Task description ▸
Filter the entries below down to the lines that hold "network".

<<<<

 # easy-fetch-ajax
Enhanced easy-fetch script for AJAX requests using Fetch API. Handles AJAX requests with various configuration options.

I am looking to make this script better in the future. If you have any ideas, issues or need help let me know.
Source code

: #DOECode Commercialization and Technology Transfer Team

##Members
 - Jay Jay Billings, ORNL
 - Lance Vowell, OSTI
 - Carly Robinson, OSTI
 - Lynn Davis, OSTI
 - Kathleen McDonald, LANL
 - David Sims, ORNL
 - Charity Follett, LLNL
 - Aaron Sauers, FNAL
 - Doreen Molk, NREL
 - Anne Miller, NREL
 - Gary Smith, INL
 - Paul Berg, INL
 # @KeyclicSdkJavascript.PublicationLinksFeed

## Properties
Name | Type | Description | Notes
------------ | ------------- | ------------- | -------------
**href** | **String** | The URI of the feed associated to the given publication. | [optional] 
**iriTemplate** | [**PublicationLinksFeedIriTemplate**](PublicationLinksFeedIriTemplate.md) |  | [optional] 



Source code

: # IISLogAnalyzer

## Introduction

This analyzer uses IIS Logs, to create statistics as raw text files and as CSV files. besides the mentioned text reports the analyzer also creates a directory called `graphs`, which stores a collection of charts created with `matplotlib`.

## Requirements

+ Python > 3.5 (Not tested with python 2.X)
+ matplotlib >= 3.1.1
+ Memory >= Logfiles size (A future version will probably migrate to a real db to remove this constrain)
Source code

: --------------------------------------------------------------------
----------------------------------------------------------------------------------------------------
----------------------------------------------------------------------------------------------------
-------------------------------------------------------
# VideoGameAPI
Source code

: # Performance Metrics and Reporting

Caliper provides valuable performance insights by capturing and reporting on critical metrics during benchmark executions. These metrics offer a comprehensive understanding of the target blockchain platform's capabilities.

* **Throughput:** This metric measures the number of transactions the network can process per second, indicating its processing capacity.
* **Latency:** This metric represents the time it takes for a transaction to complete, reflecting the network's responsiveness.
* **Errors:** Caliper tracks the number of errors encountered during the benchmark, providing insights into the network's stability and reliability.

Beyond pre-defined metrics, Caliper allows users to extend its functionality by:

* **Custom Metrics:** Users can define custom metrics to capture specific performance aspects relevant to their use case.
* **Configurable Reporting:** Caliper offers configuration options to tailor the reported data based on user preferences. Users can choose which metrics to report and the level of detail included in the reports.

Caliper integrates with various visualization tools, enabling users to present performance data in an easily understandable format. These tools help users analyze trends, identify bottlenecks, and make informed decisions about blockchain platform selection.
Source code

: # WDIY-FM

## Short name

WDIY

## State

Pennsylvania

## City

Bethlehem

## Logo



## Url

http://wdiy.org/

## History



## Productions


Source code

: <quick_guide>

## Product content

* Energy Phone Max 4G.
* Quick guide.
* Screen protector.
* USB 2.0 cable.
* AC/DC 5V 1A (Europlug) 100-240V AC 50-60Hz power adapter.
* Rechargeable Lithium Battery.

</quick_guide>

>>>>
<<<<

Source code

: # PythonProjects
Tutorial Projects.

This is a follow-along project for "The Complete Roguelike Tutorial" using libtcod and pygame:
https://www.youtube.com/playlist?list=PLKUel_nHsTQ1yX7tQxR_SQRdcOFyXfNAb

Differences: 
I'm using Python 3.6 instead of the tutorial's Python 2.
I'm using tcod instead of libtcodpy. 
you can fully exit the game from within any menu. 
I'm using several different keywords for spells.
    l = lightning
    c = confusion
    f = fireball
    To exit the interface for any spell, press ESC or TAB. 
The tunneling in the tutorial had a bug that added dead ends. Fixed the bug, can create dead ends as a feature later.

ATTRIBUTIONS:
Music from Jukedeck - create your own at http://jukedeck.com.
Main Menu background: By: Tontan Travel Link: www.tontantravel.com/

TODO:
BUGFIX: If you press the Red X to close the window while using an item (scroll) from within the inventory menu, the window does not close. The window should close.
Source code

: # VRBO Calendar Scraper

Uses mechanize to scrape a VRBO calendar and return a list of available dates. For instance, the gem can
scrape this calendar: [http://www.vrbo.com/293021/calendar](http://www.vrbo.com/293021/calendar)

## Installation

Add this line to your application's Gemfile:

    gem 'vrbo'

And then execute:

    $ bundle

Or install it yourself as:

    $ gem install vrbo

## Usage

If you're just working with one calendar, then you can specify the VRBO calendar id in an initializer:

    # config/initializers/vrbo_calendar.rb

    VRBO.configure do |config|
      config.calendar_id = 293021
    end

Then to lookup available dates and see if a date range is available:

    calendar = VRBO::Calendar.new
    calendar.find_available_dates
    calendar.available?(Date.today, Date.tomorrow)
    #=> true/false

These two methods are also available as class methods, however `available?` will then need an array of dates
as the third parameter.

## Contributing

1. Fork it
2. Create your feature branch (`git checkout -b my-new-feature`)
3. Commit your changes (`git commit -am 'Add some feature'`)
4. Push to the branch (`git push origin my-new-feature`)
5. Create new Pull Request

>>>>

Task answer ▸
* **Throughput:** This metric measures the number of transactions the network can process per second, indicating its processing capacity.
* **Latency:** This metric represents the time it takes for a transaction to complete, reflecting the network's responsiveness.
* **Errors:** Caliper tracks the number of errors encountered during the benchmark, providing insights into the network's stability and reliability.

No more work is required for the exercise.